Senhor Presidente da Assembleia Legislativa dos Açores
Senhor Presidente do Governo Regional
Senhores Deputados
Minhas Senhoras e meus Senhores,

Tem para mim um especial significado usar da palavra, pela primeira vez como Presidente da República, nesta casa da democracia açoriana.

Agradeço-lhe, Senhor Presidente, as suas palavras e cumprimento muito calorosamente os Senhores Deputados da Assembleia Legislativa da Região Autónoma dos Açores, representantes legítimos das aspirações e da vontade dos habitantes deste arquipélago.

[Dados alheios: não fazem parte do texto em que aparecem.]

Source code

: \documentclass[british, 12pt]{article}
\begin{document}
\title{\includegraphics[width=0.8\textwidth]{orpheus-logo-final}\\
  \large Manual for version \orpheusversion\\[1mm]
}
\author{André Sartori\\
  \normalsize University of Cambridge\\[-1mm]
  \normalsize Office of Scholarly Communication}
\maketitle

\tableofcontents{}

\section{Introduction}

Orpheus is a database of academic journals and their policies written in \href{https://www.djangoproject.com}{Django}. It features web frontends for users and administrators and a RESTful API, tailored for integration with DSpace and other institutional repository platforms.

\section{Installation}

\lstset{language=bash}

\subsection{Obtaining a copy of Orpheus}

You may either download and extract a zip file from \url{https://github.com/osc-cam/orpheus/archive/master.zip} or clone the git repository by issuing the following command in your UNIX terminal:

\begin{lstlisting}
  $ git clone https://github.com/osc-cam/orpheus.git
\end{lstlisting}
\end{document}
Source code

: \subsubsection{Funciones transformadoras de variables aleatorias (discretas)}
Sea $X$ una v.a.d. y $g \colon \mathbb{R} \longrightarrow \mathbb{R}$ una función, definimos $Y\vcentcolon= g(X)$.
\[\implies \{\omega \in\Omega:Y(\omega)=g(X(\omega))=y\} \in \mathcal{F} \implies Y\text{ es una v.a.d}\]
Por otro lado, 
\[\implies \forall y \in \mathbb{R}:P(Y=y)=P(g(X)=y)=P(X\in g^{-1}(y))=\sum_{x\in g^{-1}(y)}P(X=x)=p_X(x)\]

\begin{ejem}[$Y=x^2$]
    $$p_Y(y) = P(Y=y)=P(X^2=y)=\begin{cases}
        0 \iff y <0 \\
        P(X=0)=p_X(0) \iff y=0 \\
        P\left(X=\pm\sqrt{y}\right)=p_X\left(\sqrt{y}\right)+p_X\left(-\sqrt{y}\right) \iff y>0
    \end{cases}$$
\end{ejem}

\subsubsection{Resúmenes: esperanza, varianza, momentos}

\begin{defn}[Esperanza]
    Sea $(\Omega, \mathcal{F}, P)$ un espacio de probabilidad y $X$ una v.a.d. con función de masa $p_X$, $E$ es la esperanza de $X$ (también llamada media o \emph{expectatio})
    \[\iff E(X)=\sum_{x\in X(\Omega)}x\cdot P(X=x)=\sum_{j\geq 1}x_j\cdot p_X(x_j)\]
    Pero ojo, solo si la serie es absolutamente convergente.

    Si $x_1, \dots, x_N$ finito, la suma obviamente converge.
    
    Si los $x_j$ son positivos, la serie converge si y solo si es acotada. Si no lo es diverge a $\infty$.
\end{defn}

Na qualidade de primeiros responsáveis pela concretização da autonomia político-administrativa dos Açores, os Deputados do parlamento regional são também os principais garantes do sistema autonómico e da sua articulação com a soberania da República.

Senhores Deputados,

Mais de trinta anos volvidos sobre a entrada em vigor da Constituição da República, não existe hoje em Portugal uma «querela autonómica» nem um «contencioso das autonomias» verdadeiramente digno desse nome. A existência das Regiões Autónomas dos Açores e da Madeira não suscita a mínima controvérsia entre os Portugueses e pode dizer-se que é absolutamente consensual a ideia de que foi correcta a opção do legislador constituinte.

A consagração constitucional da autonomia, de uma autonomia política e não meramente administrativa, é, na verdade, a solução que melhor se coaduna com o interesse nacional. É ela que permite uma conjugação harmoniosa entre unidade e diversidade, que garante o reconhecimento das especificidades regionais, no respeito pela integridade da soberania do Estado, e que mais favorece a coesão nacional.

A autonomia das regiões insulares é uma das criações mais frutuosas da democracia portuguesa.

Assim, antes de avaliarmos se a actual dimensão da autonomia já é suficiente ou ainda é deficitária, deveremos congratular-nos por termos sabido encontrar uma solução jurídico-constitucional que, ao longo de três décadas, foi fonte de progresso económico e social e assegurou uma sã convivência entre todos os Portugueses.

De facto, quando olhamos para exemplos de Estados onde a fractura entre unidade e diversidade é um problema real e até dramático, deveríamos, nem que fosse por breves instantes, saudar aqueles que, através da fórmula do Estado unitário regional, souberam encontrar um saudável equilíbrio entre dois princípios estruturantes da República Portuguesa.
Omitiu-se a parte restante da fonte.